Where u_{0} is the vector containing the quanteties observed in the ODE in their initial state (t=0). alpha is a matrix containg the coupling coefficients of them. G(u,alpha) is the map of time evolution of the system defined by u, alpha. The subscripts (i and j) represent the iteration step of the time evolution and both epsilon are small (compared to F(x)) positive real valued objects. The desired state of the system is represented by the vector y. The subscripts (i and j) represent the iteration step of the time evolution and both epsilon are two small (compared to G) positive real valued objects.

In general, the parameters we might desire to be optimised are elements of u and alpha. In the following we will refer to them as free parameters (x). As stated above they are

$\large x \subset (u_{0} \cup \alpha)$

All elements of u_{0} and alpha are constant in the optimization process. Therefore, we will in the following only discuss the behaviour of the time evolution dependant on the free parameters F(x). F(x) is a different representation of the same map. Hence,

$\large F(x) = G(u_{0},\alpha)$

Cost/Loss function¶

As implied by the suitability condition, we can define a measure for how close the system represents the desired system. Keep in mind that we only consider steady state outputs of the integrated ODE F(x). This measure is usually referred to as ‘objective function’, but often also called cost- or loss function. Hence, for every set of free parameter (x) we can calculate a cost function J(x). The standard objective function is of the form

$\large J(x,y) = \frac{1}{N_{dim}} \left\lbrace F(x)-y)^{2} \right\rbrace$

The effect of the different free parameters can be examined through a perturbation approach. The free parameters are perturbed slightly.

$\large x_{perturbed} = x + \rho \;\; \text{with}\;\; \rho \ll x$

Then we recalculated the time evolution of the ODE system and calculate the new cost function.

Theoretically, we could continue to sample the parameter space of the free parameters in this way or by testing a homogeneous distribution of free parameters over the sample space. However, this is computationally costly because it requires the evaluation of a large set of free parameters. Especially for a high dimensional search space, meaning a large set of observed quantities modelled by the ODE and/or a large set of free parameters, this becomes unfeasible.

Therefore we require a better sampling approach to reduce the computational cost of finding an optimal set of free parameters.

Gradient Descent¶

The approach chosen in this library is called ‘Gradient Descent’. Its core idea is that we calculate a local gradient of the unknown cost function field and always move along the direction of the steepest descent. This way we find in principle the closest local minima without sampling the whole region but only one path. This drastically cuts the computational cost.

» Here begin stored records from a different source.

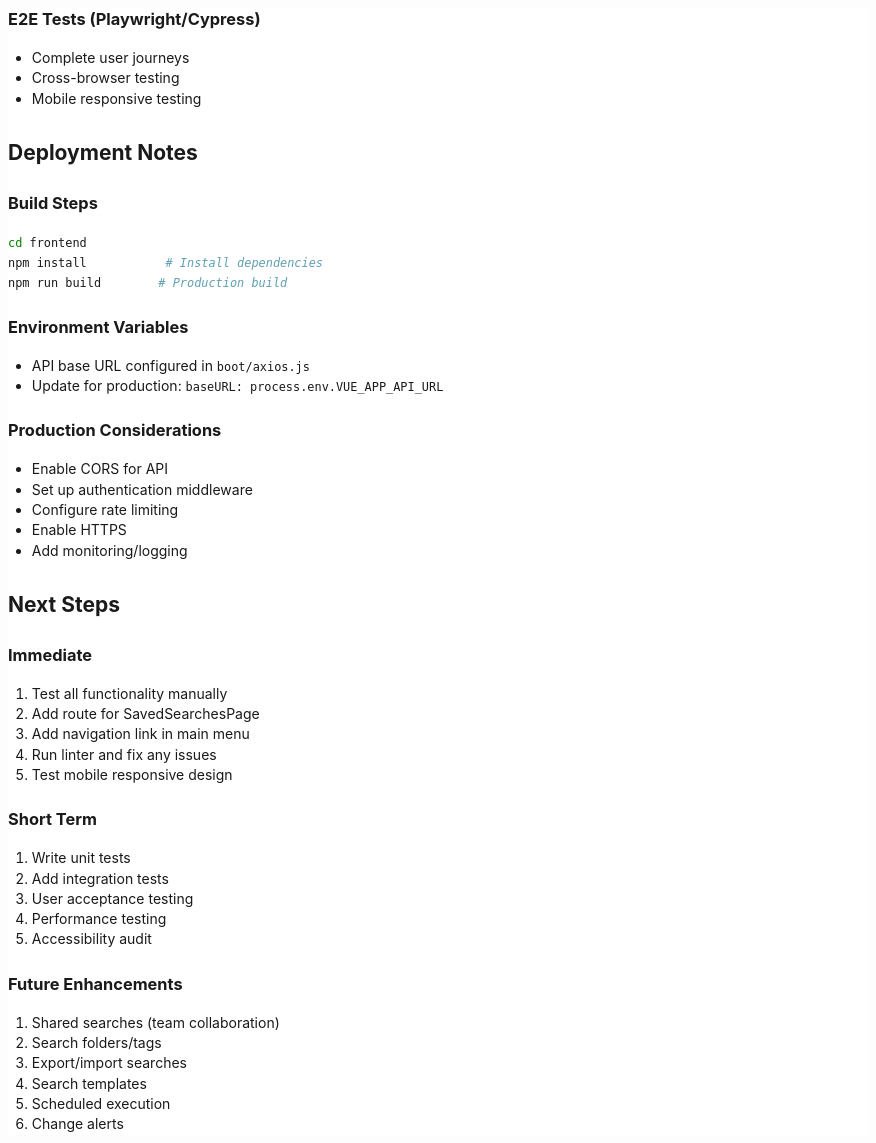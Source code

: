### E2E Tests (Playwright/Cypress)
- Complete user journeys
- Cross-browser testing
- Mobile responsive testing

## Deployment Notes

### Build Steps
```bash
cd frontend
npm install           # Install dependencies
npm run build        # Production build
```

### Environment Variables
- API base URL configured in `boot/axios.js`
- Update for production: `baseURL: process.env.VUE_APP_API_URL`

### Production Considerations
- Enable CORS for API
- Set up authentication middleware
- Configure rate limiting
- Enable HTTPS
- Add monitoring/logging

## Next Steps

### Immediate
1. Test all functionality manually
2. Add route for SavedSearchesPage
3. Add navigation link in main menu
4. Run linter and fix any issues
5. Test mobile responsive design

### Short Term
1. Write unit tests
2. Add integration tests
3. User acceptance testing
4. Performance testing
5. Accessibility audit

### Future Enhancements
1. Shared searches (team collaboration)
2. Search folders/tags
3. Export/import searches
4. Search templates
5. Scheduled execution
6. Change alerts
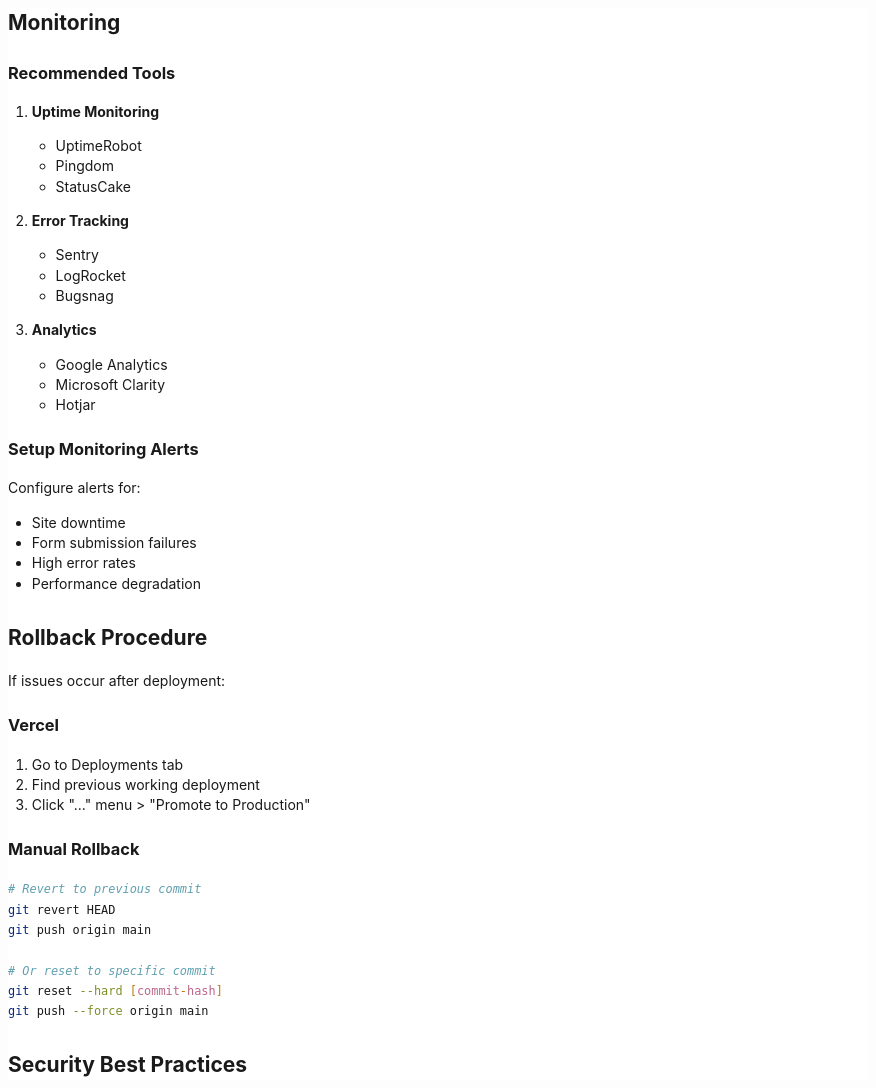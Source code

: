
 ```yaml
```

## Monitoring

### Recommended Tools

1. **Uptime Monitoring**
   - UptimeRobot
   - Pingdom
   - StatusCake

2. **Error Tracking**
   - Sentry
   - LogRocket
   - Bugsnag

3. **Analytics**
   - Google Analytics
   - Microsoft Clarity
   - Hotjar

### Setup Monitoring Alerts

Configure alerts for:
- Site downtime
- Form submission failures
- High error rates
- Performance degradation

## Rollback Procedure

If issues occur after deployment:

### Vercel
1. Go to Deployments tab
2. Find previous working deployment
3. Click "..." menu > "Promote to Production"

### Manual Rollback
```bash
# Revert to previous commit
git revert HEAD
git push origin main

# Or reset to specific commit
git reset --hard [commit-hash]
git push --force origin main
```

## Security Best Practices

In its simplest form such a gradient descent is given by

$\large x^{n+1} = x^{n} - \lambda \nabla J(x^{n})$

where x^{n+1} is the next tested free parameter set and lambda is the step size, sometimes also called learning rate, of the gradient of J. The gradient always points into direction of the steepest ascent. Hence, by going into the opposite direction we are always walking downhill on the steepest path.

This approach is also used in many machine learning problems and therefore well studied. Its great advantage is that we only require the field of the cost function J(x,y) to be continuous and differentiable. This enables this approach to be applicable in many different problems. However, the generality of this approach introduces certain problems as well. Firstly, it is generally unknown if an ideal solution exists. Secondly, assuming such an ideal solution exists, it is not guaranteed that the algorithm finds it. Hence, if the best output of the algorithm is still not satisfactory, one does not know if the studied system does not have a better solution or if some parameter of the algorithm was badly chosen.